Intel has been taking on Nvidia’s dominance in GPUs used in generative AI and supercomputing tasks for months, an uphill climb by industry share for sure, but some recent benchmarks have been impressive.
In a preview to SC23, running this week in Denver, Ogi Brkic, GM of data center and AI/HPC compared Intel’s Gaudi2 Ai Accelerator to Nvidia’s H100. In a slide he presented, Intel called Gaudi2 the “only viable alternative to H100” and noted its price-performance advantage over H100 for GenAI and LLM. A recent MLPerf GPT-J inference benchmark showed Gaudi2 had “near-parity performance” to the Nvidia chip, Intel said.
While many of the claims of Gaudi2 have slowly emerged in recent months, Brkic boasted, “there’s huge demand for Gaudi right now; the ecosystem is growing.”
The Gaudi2 architecture includes 24 Tensor Processor Cores and a software-managed memory design with 96 GB HBM2E and 48 MB of SRAM.
Intel Gaudi 2 runs on a 7nm node while next generation Gaudi 3 will run on a 5nm note with double the networking capability and 1.5x HBM capacity. It is slated to appear in 2024.
Brkic also updated Intel’s accelerator and GPU roadmap, with the Intel Data Center GPU Max Series to be succeeded by its next gen GPU codenamed Falcon Shores, based on a modular tile-based design and standard Ethernet. It will feature converted Habana and Xe IP and a single GPUs programming interface.
Intel has previously announced its fifth generation Intel Xeon, code-named Emerald Rapids would ship in December and Brkic said the launch date is Dec. 14. The next Xeon, Granite Rapids, is on schedule to deliver in 2024, Intel said.
At SC23, Intel will show a variety of semiconductors and use cases.
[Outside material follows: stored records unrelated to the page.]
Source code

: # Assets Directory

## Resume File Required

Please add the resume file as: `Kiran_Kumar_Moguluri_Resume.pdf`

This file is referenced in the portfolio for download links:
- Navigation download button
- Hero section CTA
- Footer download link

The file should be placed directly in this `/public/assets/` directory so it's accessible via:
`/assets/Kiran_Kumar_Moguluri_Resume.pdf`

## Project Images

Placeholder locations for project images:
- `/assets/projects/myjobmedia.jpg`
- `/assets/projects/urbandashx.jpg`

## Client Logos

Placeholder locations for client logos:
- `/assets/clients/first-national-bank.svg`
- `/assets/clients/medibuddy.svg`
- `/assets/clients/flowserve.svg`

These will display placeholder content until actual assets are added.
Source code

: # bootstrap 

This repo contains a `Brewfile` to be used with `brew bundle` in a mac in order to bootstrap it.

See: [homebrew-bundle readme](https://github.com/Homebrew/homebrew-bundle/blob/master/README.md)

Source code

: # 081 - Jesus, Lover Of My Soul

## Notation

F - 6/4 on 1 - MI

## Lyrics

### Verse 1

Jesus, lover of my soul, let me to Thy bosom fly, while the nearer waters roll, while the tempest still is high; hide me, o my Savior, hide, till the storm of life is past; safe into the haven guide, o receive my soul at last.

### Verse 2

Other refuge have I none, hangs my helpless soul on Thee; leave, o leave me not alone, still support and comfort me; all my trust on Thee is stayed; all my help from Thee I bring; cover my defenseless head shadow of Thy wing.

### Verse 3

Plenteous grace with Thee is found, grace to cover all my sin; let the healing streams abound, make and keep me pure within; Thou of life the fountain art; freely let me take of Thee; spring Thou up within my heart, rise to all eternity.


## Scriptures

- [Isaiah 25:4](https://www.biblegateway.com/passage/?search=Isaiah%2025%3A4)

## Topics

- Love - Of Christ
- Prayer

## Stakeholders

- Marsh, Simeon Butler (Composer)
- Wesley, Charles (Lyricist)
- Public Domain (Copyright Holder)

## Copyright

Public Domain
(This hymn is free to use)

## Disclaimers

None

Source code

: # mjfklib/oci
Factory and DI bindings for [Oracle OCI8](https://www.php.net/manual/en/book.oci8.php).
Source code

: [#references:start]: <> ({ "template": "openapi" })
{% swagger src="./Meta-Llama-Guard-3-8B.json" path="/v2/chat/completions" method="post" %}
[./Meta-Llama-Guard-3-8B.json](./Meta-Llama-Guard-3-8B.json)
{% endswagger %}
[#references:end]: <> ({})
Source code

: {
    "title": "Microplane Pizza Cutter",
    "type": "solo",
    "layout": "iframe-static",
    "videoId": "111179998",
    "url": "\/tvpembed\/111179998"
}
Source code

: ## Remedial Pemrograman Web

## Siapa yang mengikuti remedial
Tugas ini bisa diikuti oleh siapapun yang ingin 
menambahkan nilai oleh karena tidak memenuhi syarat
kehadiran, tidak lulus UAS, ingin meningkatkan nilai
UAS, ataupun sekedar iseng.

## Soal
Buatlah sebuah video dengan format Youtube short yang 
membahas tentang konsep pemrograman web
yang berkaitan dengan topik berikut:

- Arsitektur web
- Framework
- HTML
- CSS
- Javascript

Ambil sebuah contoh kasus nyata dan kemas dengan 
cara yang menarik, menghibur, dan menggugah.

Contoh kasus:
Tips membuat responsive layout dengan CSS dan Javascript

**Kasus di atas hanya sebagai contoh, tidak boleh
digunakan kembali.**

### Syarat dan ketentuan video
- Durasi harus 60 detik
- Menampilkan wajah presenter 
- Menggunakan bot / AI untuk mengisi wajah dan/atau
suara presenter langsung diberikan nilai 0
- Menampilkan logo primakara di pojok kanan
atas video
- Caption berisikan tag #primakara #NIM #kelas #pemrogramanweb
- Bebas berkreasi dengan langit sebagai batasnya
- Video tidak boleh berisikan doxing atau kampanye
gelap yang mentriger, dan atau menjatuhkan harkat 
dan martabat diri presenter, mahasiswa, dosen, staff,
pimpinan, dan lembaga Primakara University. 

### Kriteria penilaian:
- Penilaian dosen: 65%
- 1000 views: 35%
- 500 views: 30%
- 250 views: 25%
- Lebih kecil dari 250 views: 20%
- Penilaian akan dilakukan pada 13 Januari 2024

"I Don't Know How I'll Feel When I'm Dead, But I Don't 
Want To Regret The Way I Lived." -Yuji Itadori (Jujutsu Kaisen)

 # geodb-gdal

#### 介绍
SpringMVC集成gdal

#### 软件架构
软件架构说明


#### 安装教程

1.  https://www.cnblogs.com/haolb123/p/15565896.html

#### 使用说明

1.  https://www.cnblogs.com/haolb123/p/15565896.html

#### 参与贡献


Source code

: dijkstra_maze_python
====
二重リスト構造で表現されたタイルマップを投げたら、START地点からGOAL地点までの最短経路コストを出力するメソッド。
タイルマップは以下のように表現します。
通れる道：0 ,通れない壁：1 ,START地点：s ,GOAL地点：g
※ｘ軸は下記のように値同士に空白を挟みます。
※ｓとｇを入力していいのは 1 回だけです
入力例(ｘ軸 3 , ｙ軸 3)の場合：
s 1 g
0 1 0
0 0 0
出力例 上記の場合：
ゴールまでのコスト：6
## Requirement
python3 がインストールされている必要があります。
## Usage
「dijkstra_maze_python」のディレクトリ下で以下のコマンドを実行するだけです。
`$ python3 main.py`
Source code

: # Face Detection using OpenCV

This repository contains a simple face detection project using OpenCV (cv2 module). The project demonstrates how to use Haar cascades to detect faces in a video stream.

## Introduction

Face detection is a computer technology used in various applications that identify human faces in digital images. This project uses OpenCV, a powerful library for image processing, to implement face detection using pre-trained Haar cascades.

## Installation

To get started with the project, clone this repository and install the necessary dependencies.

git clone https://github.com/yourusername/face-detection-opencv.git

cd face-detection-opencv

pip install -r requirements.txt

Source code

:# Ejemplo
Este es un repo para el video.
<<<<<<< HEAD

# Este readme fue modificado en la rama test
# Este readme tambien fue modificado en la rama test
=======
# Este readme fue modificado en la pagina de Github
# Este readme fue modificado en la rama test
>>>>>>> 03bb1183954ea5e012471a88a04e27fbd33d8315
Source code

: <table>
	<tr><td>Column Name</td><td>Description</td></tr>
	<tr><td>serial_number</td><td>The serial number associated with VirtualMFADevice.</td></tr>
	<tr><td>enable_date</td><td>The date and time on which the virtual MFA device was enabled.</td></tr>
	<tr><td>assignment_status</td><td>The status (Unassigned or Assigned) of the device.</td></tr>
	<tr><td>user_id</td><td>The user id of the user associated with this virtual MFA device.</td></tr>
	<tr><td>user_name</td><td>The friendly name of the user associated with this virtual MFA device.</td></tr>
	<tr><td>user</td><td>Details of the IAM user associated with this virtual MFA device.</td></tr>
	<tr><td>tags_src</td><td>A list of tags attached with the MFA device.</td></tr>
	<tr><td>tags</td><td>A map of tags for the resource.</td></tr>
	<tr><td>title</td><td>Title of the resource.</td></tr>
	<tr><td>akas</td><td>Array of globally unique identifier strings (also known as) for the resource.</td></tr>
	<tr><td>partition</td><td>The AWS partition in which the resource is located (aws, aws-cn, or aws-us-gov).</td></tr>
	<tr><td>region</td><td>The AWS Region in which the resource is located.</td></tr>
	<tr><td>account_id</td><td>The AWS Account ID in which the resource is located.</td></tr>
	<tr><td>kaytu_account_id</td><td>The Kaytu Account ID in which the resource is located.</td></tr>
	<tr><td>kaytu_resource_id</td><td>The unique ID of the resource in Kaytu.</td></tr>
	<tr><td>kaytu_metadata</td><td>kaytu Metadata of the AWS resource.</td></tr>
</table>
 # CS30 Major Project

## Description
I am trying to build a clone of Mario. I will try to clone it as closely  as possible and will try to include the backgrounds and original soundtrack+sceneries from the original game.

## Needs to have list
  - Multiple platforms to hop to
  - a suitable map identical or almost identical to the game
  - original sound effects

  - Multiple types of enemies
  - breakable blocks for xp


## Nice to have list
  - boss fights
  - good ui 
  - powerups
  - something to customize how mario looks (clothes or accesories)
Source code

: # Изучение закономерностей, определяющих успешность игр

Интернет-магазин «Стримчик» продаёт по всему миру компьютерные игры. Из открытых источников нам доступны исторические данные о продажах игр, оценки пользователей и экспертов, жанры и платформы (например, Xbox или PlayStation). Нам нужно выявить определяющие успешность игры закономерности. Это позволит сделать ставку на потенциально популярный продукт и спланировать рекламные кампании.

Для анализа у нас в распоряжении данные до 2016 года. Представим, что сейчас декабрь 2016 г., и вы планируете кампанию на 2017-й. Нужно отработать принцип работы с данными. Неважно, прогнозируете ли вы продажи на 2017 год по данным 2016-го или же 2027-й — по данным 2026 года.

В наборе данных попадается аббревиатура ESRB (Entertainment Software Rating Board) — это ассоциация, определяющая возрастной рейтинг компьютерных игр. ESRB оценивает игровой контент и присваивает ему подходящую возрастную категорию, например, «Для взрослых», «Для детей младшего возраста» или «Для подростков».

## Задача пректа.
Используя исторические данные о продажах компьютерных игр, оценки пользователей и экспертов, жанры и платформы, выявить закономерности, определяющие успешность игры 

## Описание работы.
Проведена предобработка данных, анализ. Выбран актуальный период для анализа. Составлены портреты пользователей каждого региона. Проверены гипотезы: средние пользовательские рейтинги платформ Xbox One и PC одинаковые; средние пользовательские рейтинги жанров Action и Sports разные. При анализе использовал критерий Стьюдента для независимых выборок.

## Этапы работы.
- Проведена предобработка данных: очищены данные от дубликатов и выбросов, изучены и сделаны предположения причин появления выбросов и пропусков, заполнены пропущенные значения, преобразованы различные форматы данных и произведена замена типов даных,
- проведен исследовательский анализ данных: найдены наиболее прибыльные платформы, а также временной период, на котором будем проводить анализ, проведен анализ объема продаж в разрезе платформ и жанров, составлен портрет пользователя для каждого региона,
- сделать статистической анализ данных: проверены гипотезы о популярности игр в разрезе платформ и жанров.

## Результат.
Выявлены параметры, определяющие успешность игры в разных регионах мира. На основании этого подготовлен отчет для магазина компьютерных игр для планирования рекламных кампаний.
Brkic updated Intel’s work with research institutions using AI supercomputers. In one example, the Dawn supercomputer at University of Cambridge is being used to focus on healthcare, green fusion energy, and climate modeling. It runs with direct liquid cooling.
Dawn runs 512 4th Gen Intel Xeon and 1,024 Intel Data Center GPU Max Series for a total of 256 nodes.
Brkic also described Argonne National Labs’ Aurora supercomputer as the “largest GPU deployment we know of” with 60,000 Intel Data Center Series Max GPUs on 166 racks and 10,000 nodes. The system is devoted to a “Science GPT,” he said, wherein the system is trained with scientific research that can be used in high energy particle physics, drug discovery and more.
Across various industries, including energy and manufacturing, Brkic said Intel's GPU Max 1550 has shown 1.36 times better performance than Nvidia H100 PCIe.